* Task prompt:
Report only how many lines in the material contain "because".

————————

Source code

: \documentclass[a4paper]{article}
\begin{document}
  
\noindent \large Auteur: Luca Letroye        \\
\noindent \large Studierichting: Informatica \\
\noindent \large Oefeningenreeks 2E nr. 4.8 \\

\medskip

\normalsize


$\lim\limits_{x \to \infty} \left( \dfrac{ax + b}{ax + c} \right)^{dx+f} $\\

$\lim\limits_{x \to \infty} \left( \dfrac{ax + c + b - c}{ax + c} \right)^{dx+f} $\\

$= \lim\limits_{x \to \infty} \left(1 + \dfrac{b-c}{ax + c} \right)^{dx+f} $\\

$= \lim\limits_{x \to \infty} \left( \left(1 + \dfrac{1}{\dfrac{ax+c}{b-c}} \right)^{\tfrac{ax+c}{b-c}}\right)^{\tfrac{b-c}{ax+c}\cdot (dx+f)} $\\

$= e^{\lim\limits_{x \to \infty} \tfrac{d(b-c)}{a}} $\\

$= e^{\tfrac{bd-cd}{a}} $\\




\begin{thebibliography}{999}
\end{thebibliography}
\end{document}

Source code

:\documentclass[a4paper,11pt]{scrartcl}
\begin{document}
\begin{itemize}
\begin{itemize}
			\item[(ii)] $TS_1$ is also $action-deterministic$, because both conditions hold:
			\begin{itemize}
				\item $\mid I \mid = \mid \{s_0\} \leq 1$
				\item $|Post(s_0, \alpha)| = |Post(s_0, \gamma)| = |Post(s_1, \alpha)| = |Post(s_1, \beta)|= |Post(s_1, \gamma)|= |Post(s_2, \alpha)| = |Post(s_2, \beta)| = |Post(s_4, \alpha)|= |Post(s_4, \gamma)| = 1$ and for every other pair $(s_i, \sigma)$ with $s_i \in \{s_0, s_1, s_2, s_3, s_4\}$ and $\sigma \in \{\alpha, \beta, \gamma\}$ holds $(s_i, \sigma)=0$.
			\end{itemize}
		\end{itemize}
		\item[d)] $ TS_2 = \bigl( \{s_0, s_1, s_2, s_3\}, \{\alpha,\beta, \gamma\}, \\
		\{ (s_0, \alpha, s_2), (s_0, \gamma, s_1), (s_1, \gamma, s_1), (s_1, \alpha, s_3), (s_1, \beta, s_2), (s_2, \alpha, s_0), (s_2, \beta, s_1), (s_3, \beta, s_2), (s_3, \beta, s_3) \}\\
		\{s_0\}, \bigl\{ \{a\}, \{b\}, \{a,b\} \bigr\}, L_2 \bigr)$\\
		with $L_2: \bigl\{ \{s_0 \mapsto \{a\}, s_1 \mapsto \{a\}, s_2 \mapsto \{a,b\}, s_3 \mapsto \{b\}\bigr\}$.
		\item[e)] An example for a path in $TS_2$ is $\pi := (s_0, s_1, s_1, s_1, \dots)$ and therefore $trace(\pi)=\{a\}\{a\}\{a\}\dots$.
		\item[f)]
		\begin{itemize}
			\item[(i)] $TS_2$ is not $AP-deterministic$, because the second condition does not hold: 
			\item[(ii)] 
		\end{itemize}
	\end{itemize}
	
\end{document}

————————

* Response area:
2